Scene: Me, at home, watching the BBC adaptation of North and South for the zillionth time.
Right, I can’t believe I’m watching this for the zillionth time. I’m unemployed and watching a glorified excuse for a soap opera. I’m officially a loser.
Hey, stop with the self-hatred, alright? I deserve a little comfort food. Besides, I’m not watching it, I’m just skipping to the good parts.
Ooh, like the part where Margaret tells Thorton to fuck off for being an arrogant exploitive capitalist?
Yes! I mean, no, well, it’s so sad! He totally gets his heart broken. It’s so romantic.
Oh, BARF. I can’t believe I’m actually enjoying this Victorian drivel. Gaskell’s totally ripping off Austen with the whole boy-meets-girl, girl-thinks-she-hates-boy-but-is-secretly-attracted-to-him plot.
She is not ripping off Austen. Sure, it’s the same basic structure, but it’s using it to examine class and regional conflicts, North vs South, working vs middle class.
Whatever. The heroine who seems to have smattering of social conscience about the lives of the working poor ends up capitulating to patriarchal mores and marries the capitalist pig! Everything stays the same!
He’s not a capitalist pig. He’s a mill-owner.
Same difference.
Anyway, where do you get off calling yourself radical? You’re as middle-class as Margaret Hale.
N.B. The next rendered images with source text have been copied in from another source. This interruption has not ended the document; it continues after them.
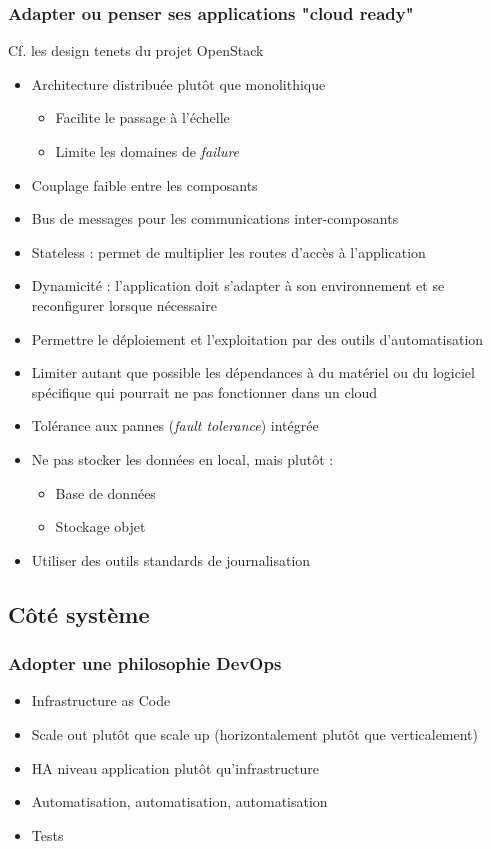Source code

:   \begin{frame}[allowframebreaks]
    \frametitle{Adapter ou penser ses applications "cloud ready"}
    Cf. les design tenets du projet OpenStack
    \begin{itemize}
      \item Architecture distribuée plutôt que monolithique
      \begin{itemize}
        \item Facilite le passage à l'échelle
        \item Limite les domaines de \textit{failure}
      \end{itemize}\pause
      \item Couplage faible entre les composants
      \item Bus de messages pour les communications inter-composants\framebreak
      \item Stateless : permet de multiplier les routes d'accès à l'application\pause
      \item Dynamicité : l'application doit s'adapter à son environnement et se reconfigurer lorsque nécessaire\pause
      \item Permettre le déploiement et l'exploitation par des outils d'automatisation\pause
      \item Limiter autant que possible les dépendances à du matériel ou du logiciel spécifique qui pourrait ne pas fonctionner dans un cloud\pause
      \item Tolérance aux pannes (\textit{fault tolerance}) intégrée\pause
      \item Ne pas stocker les données en local, mais plutôt :
      \begin{itemize}
        \item Base de données
        \item Stockage objet
      \end{itemize}\pause
      \item Utiliser des outils standards de journalisation
    \end{itemize}
  \end{frame}

  \subsection{Côté système}

  \begin{frame}
    \frametitle{Adopter une philosophie DevOps}
    \begin{itemize}
      \item Infrastructure as Code
      \item Scale out plutôt que scale up (horizontalement plutôt que verticalement)
      \item HA niveau application plutôt qu'infrastructure
      \item Automatisation, automatisation, automatisation
      \item Tests
    \end{itemize}
  \end{frame}

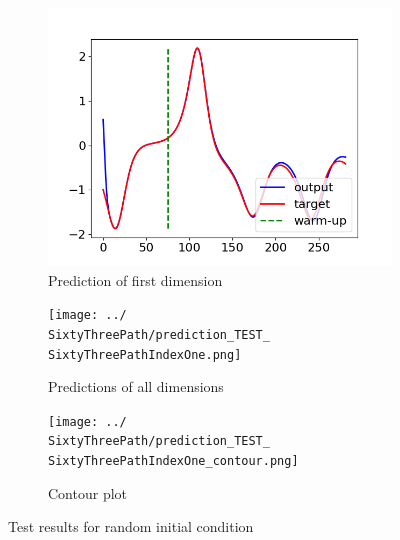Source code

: 	\begin{figure}[h]
		\centering
		\begin{subfigure}[b]{0.45\textwidth}
			\includegraphics[width=\textwidth]{../Results/Lorenz-63/Figures/RNN-lstm-RDIM_3-N_used_50000-NUM-LAY_1-SIZE-LAY_100-ACT_tanh-ISH_statefull-SL_8-PL_4-LR_0.0001-DKP_1.0-ZKP_1.0-HSPL_300-IPL_200-NL_1-WID_0/prediction_augmend_TEST_33278.png}
			\caption{Prediction of first dimension}
		\end{subfigure}
		\begin{subfigure}[b]{0.45\textwidth}
			\texttt{[image: ../\\SixtyThreePath/prediction\_TEST\_\\SixtyThreePathIndexOne.png]}
			\caption{Predictions of all dimensions}
		\end{subfigure}
		\begin{subfigure}[b]{\textwidth}
			\texttt{[image: ../\\SixtyThreePath/prediction\_TEST\_\\SixtyThreePathIndexOne\_contour.png]}
			\caption{Contour plot}
		\end{subfigure}
		\caption{Test results for random initial condition \SixtyThreePathIndexOne}
		\label{63:predictions1}
	\end{figure}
Talk about arrogance.
All I’m saying is that as a feminist should you really be enjoying a heteronormative story that simply reifies the capitalistic status quo?
A) stop turning into the feminist police; B) John Thorton is a well-rounded character who crossed class boundaries to work his way up to mill owner so you can’t really call him a capitalist pig–
–oh, don’t even give me that individualistic boot-straps shit—
C) romance is a genre about individual psychology, not social revolution and D) considering all that, I think Gaskell did a pretty good job of looking at the bigger picture and criticizing the effects of industrialization on the lower classes.
Hmph. In a totally myopic, sentimental Victorian sort of way.
It was 1855. Give her break. Besides, you have to admit that it’s refreshing to have a smart, outspoken heroine who seems to actually eat three meals a day.
Okay, so Daniela Denby-Ashe is gorgeous. Point taken. But it’s still a variation of Man Domesticated/Reformed by Good, Virtuous Woman.
Oh, SHUT UP. It’s the part where he gazes longingly after her carriage as she leaves Milton forever!
You’re really gross, you know that? What kind of lesbian are you?
Better than being a pendantic, policing pain in the ass. Besides, you have to admit that kiss at the end is really fantastic.
Totally historically innaccurate–no way they’d be making out in broad daylight on a train platform–but yeah, definitely a hot kiss.
See? Romantic always wins in the end.